The independence constitutions of the Commonwealth Caribbean make it clear that, as the convention was understood by those responsible for negotiating and drafting these constitutions, there could be no question of a head of state being able to refuse a Prime Minister’s advice to prorogue parliament. The nature of conventions operating within an unwritten constitution like the UK’s, is, of course, that they can evolve over time, but there is no good reason to believe that the nature of this particular convention has changed since then.

It is also worth noting that while these independence constitutions expressly preclude courts from inquiring as to whether the head of state acted in accordance with the Prime Minister’s advice, they do not, as the JCPC observed in Lewis v AG Jamaica [2000] UKPC 35, preclude the courts from reviewing the constitutionality of that advice. In the context of the prorogation of parliament this means that, if a Caribbean Prime Minister were to advise the head of state to prorogue parliament for a longer period of time than is permitted by the constitution, it would be perfectly proper for the courts to review the legality of that advice.  Of course, in the context of the UK’s unwritten constitution, the question of the legality of the Prime Minister’s advice to prorogue does not admit of so clear-cut an answer, but the absence of a written constitution should not be a bar to challenging the legality of the Prime Minister’s advice to the Queen. Once again, a Caribbean precedent may be helpful. In the Hinds case cited above, the JCPC was prepared to strike down legislation – the Gun Court Act – not on the ground that it offended any written provision in the Constitution, but because it offended an implied principle of any system of government based on the Westminster model, namely the separation of powers. An argument based on  implied principle – whether the separation of powers or the accountability of the executive to parliament – should equally be available to those challenging the legality of the Prime Minister’s advice to the Queen.
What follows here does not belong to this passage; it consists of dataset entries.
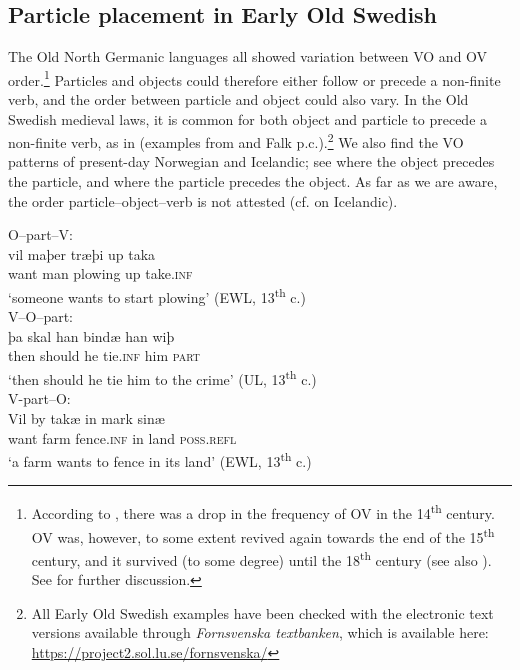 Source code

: \documentclass[output=paper]{langscibook}
\begin{document}
\subsection{Particle placement in Early Old Swedish}\label{sec:lalu:4.1}

The Old North Germanic languages all showed variation between VO and OV order.\footnote{According to \citet{Delsing1999}, there was a drop in the frequency of OV in the 14\textsuperscript{th} century. OV was, however, to some extent revived again towards the end of the 15\textsuperscript{th} century, and it survived (to some degree) until the 18\textsuperscript{th} century (see also \citealt{Petzell2011}). See  for further discussion.} Particles and objects could therefore either follow or precede a non-finite verb, and the order between particle and object could also vary. In the Old Swedish medieval laws, it is common for both object and particle to precede a non-finite verb, as in  (examples from \citealt{Ljunggren1932} and Falk p.c.).\footnote{All Early Old Swedish examples have been checked with the electronic text versions available through \textit{Fornsvenska textbanken}, which is available here: \url{https://project2.sol.lu.se/fornsvenska/}}  We also find the VO patterns of present-day Norwegian and Icelandic; see  where the object precedes the particle, and  where the particle precedes the object. As far as we are aware, the order particle–object–verb is not attested (cf. \citealt{Hroarsdottir2008} on Icelandic).


\ea\label{ex:lalu:21}
\ea\label{ex:lalu:21a} O–part–V:  \\
\gll  vil     maþer   træþi       up   taka \\
    want     man     plowing    up   take\textsc{.inf} \\
\glt `someone wants to start plowing’ (EWL, 13\textsuperscript{th} c.)\\

\ex\label{ex:lalu:21b} V–O–part:     \\
\gll  þa     skal     han   bindæ   han   wiþ \\
    then   should   he   tie\textsc{.inf}   him   \textsc{part} \\
\glt `then should he tie him to the crime’ (UL, 13\textsuperscript{th} c.)\\

\ex\label{ex:lalu:21c}  V-part–O:     \\
\gll  Vil     by   takæ       in   mark   sinæ \\
    want  farm   fence.\textsc{inf}   in   land   \textsc{poss.refl} \\
\glt `a farm wants to fence in its land’ (EWL, 13\textsuperscript{th} c.)\\
\z
\z
\end{document}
The judgment of the JCPC in Bobb v Manning, however, indicates the scale of the challenge they will meet in asking the courts to rule that the Prime Minister’s advice to prorogue was unlawful. As the judgment makes clear, the courts will be particularly receptive to political arguments justifying the prorogation of parliament. Whether or not the political justifications that the Prime Minister has so far advanced for proroguing Parliament are credible and how closely the Supreme Court will wish to scrutinise them are, of course, quite different matters.